On entend de fort loin arriver la noce aux cris répétés que poussent les assistans, et à la musique glapissante des haut-bois. Le soir venu, on rentre chez le nouvel époux où est servi un joyeux banquet. La future n’y assiste pas, attendu qu’elle n’est pas encore mariée ; son tour arrive le lendemain ; elle remplit, ainsi que ses parens et ses amies, la même cérémonie qui a eu lieu pour le jeune homme, et qui n’en diffère qu’en ce que la mariée, au lieu d’être à cheval, est portée dans un palanquin, et est dispensée des assiduités du Raphaël.

Le cortége de la mariée se réunit le soir à celui de l’époux, et c’est alors que disparaissent, au milieu d’un splendide festin, l’innocence de la jeune vierge et celle de son heureux adorateur….

Les bazars ne manquent pas à Sourabaya. Sur toutes les places publiques, on voit des réunions de marchands, hommes ou femmes, vendre toute espèce de denrées. Les plus grands marchés sont ceux où l’on achète les comestibles, tels que légumes, fruits, cannes à sucre, volaille et viande de boucherie crue ou cuite. Une odeur infecte rend ces endroits presque inhabitables.
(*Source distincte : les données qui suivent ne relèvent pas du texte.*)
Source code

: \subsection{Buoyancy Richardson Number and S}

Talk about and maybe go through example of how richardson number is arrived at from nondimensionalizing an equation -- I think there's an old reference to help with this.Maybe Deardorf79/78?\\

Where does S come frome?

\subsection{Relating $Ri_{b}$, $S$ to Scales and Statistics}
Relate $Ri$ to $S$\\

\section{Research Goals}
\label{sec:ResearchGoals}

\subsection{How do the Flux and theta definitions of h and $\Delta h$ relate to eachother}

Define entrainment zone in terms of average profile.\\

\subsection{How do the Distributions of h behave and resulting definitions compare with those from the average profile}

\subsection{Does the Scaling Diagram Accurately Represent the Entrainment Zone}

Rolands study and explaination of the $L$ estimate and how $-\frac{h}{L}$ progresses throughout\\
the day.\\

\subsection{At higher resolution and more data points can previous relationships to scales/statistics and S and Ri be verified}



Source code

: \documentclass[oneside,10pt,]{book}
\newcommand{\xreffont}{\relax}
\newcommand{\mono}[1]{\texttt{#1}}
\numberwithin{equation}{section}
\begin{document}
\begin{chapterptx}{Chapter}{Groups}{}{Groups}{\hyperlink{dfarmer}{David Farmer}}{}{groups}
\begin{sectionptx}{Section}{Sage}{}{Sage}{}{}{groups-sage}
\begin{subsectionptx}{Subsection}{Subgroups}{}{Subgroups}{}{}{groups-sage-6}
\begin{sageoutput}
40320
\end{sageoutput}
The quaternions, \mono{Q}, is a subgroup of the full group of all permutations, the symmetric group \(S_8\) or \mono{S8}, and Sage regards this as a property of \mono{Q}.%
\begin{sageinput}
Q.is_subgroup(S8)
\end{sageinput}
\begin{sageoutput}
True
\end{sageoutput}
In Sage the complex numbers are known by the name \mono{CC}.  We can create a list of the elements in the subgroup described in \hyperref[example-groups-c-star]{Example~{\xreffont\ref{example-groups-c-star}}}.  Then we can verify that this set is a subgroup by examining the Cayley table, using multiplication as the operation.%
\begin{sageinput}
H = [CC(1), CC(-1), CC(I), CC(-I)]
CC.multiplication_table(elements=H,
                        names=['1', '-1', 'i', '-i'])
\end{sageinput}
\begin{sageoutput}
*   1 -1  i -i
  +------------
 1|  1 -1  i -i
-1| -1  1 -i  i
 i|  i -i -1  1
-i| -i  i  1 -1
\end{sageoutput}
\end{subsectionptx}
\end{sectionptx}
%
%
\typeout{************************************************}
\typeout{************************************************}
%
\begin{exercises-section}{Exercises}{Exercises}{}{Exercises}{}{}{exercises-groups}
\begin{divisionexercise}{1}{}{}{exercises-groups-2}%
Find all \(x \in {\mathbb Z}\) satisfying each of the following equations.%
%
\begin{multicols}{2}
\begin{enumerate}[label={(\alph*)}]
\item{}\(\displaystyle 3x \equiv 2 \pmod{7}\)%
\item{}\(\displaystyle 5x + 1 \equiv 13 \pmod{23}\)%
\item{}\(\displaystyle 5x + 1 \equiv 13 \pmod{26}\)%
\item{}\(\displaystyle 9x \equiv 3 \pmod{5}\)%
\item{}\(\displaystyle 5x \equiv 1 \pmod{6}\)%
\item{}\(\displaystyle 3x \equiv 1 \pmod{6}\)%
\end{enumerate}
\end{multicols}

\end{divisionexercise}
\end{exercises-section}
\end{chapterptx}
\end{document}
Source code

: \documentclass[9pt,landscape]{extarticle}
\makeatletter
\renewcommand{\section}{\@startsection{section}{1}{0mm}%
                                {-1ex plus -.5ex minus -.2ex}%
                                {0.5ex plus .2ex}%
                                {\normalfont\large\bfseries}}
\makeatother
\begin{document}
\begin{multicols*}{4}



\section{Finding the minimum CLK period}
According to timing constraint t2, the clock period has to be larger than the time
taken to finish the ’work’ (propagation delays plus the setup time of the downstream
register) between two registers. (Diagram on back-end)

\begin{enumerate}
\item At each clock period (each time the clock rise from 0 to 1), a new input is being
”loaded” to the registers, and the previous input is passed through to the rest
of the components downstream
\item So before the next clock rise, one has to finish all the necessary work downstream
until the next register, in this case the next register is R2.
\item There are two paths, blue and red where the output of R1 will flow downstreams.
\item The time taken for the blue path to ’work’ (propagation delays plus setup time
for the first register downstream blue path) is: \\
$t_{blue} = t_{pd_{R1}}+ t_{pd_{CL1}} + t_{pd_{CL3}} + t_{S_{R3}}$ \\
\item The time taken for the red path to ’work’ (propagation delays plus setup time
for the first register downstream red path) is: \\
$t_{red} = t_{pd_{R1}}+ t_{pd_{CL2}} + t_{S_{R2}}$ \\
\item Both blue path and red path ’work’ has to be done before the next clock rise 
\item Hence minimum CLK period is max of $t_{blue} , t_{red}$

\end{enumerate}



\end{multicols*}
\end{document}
D’autres marchés sont uniquement destinés à la vente des bottes d’herbe que les Malais apportent des campagnes, pour la nourriture des chevaux de la ville. Toute la journée, on voit arriver ces marchands chargés chacun de deux énormes bottes d’herbes suspendues à une barre de bambou, taillée exprès de trois pouces environ de largeur, et de manière à ce qu’elle soit très-flexible ; sa longueur moyenne est d’environ quatre à cinq pieds. Ils accrochent à chaque extrémité une botte d’herbe, et la mettent ensuite sur leurs épaules en établissant un parfait équilibre. Ils changent successivement d’épaules pour se délasser. De cette façon ils portent à une très-grande distance les fardeaux les plus pesans. Dès qu’ils sont fatigués et couverts de sueur, ils se plongent dans l’eau, en sortent aussitôt, reprennent leurs fardeaux, et continuent leur route. Les chemins sont journellement remplis de ces portefaix, ainsi que les marchés. Dès leur arrivée en ville, ils y trouvent, pour se désaltérer, du vin de canne à sucre, et pour satisfaire leur appétit, du riz cuit, des bananes frites, des sardines, des patates, des morceaux de canne à sucre préparés prêts à sucer, et des fruits de toute espèce. Les comestibles abondent, non-seulement sur toutes les places publiques, à tous les coins de rue, mais encore devant chaque maison on trouve des chiques de bétel préparées ; ce qui rend tous ces bazars sales et dégoûtans.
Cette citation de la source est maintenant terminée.